## RECORDS FOR THE EXERCISE
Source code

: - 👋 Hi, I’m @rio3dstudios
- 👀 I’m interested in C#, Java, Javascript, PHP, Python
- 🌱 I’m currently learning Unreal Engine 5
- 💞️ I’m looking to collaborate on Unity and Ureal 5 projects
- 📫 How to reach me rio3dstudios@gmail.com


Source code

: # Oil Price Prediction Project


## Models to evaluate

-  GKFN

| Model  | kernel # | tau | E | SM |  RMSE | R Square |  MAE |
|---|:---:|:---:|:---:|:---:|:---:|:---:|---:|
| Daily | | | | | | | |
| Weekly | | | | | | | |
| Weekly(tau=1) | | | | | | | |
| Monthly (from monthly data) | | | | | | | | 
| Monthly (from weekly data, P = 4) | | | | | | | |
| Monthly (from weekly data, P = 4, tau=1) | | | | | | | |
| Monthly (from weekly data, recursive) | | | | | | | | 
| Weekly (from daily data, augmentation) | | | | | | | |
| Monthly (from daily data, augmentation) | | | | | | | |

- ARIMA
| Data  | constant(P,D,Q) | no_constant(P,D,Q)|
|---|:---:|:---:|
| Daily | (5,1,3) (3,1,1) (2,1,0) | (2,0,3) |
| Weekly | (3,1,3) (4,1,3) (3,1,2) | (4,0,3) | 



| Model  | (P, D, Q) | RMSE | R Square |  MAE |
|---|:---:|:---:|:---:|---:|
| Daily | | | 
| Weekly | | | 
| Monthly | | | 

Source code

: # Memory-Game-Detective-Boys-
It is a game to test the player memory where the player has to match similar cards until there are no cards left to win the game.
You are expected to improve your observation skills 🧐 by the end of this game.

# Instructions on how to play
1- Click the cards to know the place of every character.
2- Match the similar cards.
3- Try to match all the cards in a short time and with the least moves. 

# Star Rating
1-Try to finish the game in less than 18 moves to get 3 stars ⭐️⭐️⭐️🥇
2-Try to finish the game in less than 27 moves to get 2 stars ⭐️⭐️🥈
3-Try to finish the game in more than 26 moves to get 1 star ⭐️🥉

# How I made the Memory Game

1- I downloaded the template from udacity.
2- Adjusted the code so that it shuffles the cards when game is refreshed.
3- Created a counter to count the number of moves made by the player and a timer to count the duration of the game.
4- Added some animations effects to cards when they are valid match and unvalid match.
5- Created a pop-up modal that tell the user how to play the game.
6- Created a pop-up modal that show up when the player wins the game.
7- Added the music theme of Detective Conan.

## YOUR INSTRUCTIONS
Beginning at the first line above, repeat exactly until the line containing "Weekly (from daily", which is included.

## ANSWER TO THIS EXERCISE
Source code

: - 👋 Hi, I’m @rio3dstudios
- 👀 I’m interested in C#, Java, Javascript, PHP, Python
- 🌱 I’m currently learning Unreal Engine 5
- 💞️ I’m looking to collaborate on Unity and Ureal 5 projects
- 📫 How to reach me rio3dstudios@gmail.com


Source code

: # Oil Price Prediction Project


## Models to evaluate

-  GKFN

| Model  | kernel # | tau | E | SM |  RMSE | R Square |  MAE |
|---|:---:|:---:|:---:|:---:|:---:|:---:|---:|
| Daily | | | | | | | |
| Weekly | | | | | | | |
| Weekly(tau=1) | | | | | | | |
| Monthly (from monthly data) | | | | | | | | 
| Monthly (from weekly data, P = 4) | | | | | | | |
| Monthly (from weekly data, P = 4, tau=1) | | | | | | | |
| Monthly (from weekly data, recursive) | | | | | | | | 
| Weekly (from daily data, augmentation) | | | | | | | |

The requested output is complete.